| How to complete this task |
Print each entry in full, word for word, with no pictures in the result.

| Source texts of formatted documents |
====================

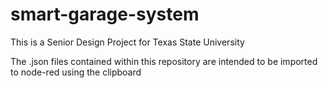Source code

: # smart-garage-system
This is a Senior Design Project for Texas State University

The .json files contained within this repository are intended to be imported to node-red using the clipboard
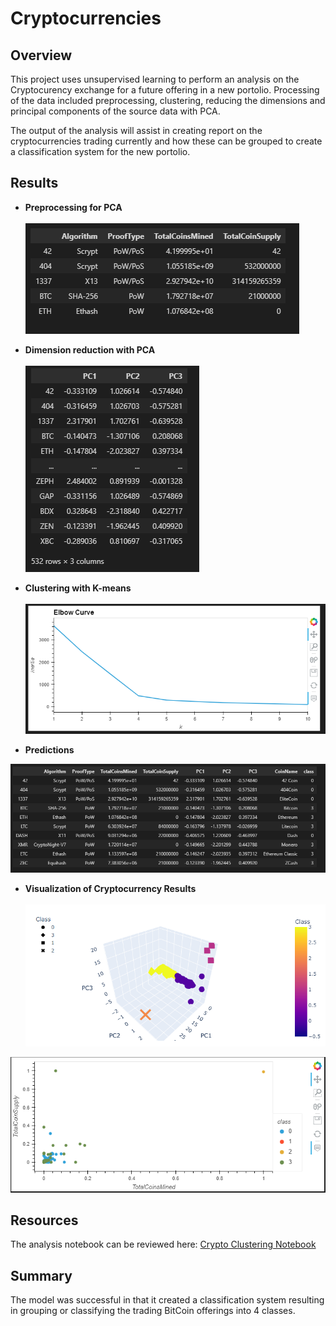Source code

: # Cryptocurrencies

## Overview
This project uses unsupervised learning to perform an analysis on the Cryptocurency exchange for a future offering in a new portolio.  Processing of the data included
preprocessing, clustering, reducing the dimensions and principal components of the source data with PCA.

The output of the analysis will assist in creating report on the cryptocurrencies trading currently and how these can be grouped to create a classification system for the new portolio.

## Results
* <b>Preprocessing for PCA</b><br><br>
![Preprocessing](https://github.com/SusanFair/Cryptocurrencies/blob/main/Resources/preprocess_pca.PNG)

* <b>Dimension reduction with PCA</b><br><br>
![Dimension Reduction](https://github.com/SusanFair/Cryptocurrencies/blob/main/Resources/dimension_reduction_pca.PNG)

* <b>Clustering with K-means</b><br>
<br>![Elbow Curve for Kmeans](https://github.com/SusanFair/Cryptocurrencies/blob/main/Resources/Kmeans_elbow_curve.PNG)

* <b>Predictions</b><br>

![K-means data](https://github.com/SusanFair/Cryptocurrencies/blob/main/Resources/kmeans.PNG)

* <b>Visualization of Cryptocurrency Results</b><br><br>
![Interactive Chart](https://github.com/SusanFair/Cryptocurrencies/blob/main/Resources/interactive_pca_data.PNG)

![Scatter Diagram](https://github.com/SusanFair/Cryptocurrencies/blob/main/Resources/scaled_data_scatter_chart.PNG)

## Resources
The analysis notebook can be reviewed here:  [Crypto Clustering Notebook](https://github.com/SusanFair/Cryptocurrencies/blob/main/crypto_clustering.ipynb)


## Summary

The model was successful in that it created a classification system resulting in grouping or classifying the trading BitCoin offerings into 4 classes.  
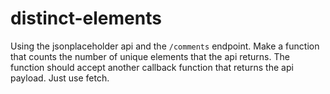 # distinct-elements

Using the jsonplaceholder api and the `/comments` endpoint. Make a function that counts the number of unique elements that the api returns. The function should accept another callback function that returns the api payload. Just use fetch.
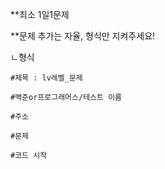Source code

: **최소 1일1문제

**문제 추가는 자율, 형식만 지켜주세요!

ㄴ형식

    #제목 : lv레벨_문제
  
    #백준or프로그래머스/테스트 이름 

    #주소
  
    #문제
  
    #코드 시작

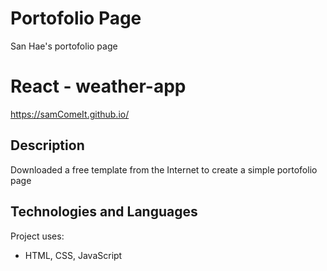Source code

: # Portofolio Page
San Hae's portofolio page

# React - weather-app
https://samComeIt.github.io/

## Description
Downloaded a free template from the Internet to create a simple portofolio page
 
## Technologies and Languages
Project uses:
* HTML, CSS, JavaScript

====================

| Output for this exercise |
Source code

: # smart-garage-system
This is a Senior Design Project for Texas State University

The .json files contained within this repository are intended to be imported to node-red using the clipboard
Source code

: # Cryptocurrencies

## Overview
This project uses unsupervised learning to perform an analysis on the Cryptocurency exchange for a future offering in a new portolio.  Processing of the data included
preprocessing, clustering, reducing the dimensions and principal components of the source data with PCA.

The output of the analysis will assist in creating report on the cryptocurrencies trading currently and how these can be grouped to create a classification system for the new portolio.

## Results
* <b>Preprocessing for PCA</b><br><br>
![Preprocessing](https://github.com/SusanFair/Cryptocurrencies/blob/main/Resources/preprocess_pca.PNG)

* <b>Dimension reduction with PCA</b><br><br>
![Dimension Reduction](https://github.com/SusanFair/Cryptocurrencies/blob/main/Resources/dimension_reduction_pca.PNG)

* <b>Clustering with K-means</b><br>
<br>![Elbow Curve for Kmeans](https://github.com/SusanFair/Cryptocurrencies/blob/main/Resources/Kmeans_elbow_curve.PNG)

* <b>Predictions</b><br>

![K-means data](https://github.com/SusanFair/Cryptocurrencies/blob/main/Resources/kmeans.PNG)

* <b>Visualization of Cryptocurrency Results</b><br><br>
![Interactive Chart](https://github.com/SusanFair/Cryptocurrencies/blob/main/Resources/interactive_pca_data.PNG)

![Scatter Diagram](https://github.com/SusanFair/Cryptocurrencies/blob/main/Resources/scaled_data_scatter_chart.PNG)

## Resources
The analysis notebook can be reviewed here:  [Crypto Clustering Notebook](https://github.com/SusanFair/Cryptocurrencies/blob/main/crypto_clustering.ipynb)


## Summary

The model was successful in that it created a classification system resulting in grouping or classifying the trading BitCoin offerings into 4 classes.  
 # distinct-elements

Using the jsonplaceholder api and the `/comments` endpoint. Make a function that counts the number of unique elements that the api returns. The function should accept another callback function that returns the api payload. Just use fetch.
Source code

: **최소 1일1문제

**문제 추가는 자율, 형식만 지켜주세요!

ㄴ형식

    #제목 : lv레벨_문제
  
    #백준or프로그래머스/테스트 이름 

    #주소
  
    #문제
  
    #코드 시작

Source code

: # Portofolio Page
San Hae's portofolio page

# React - weather-app
https://samComeIt.github.io/

## Description
Downloaded a free template from the Internet to create a simple portofolio page
 
## Technologies and Languages
Project uses:
* HTML, CSS, JavaScript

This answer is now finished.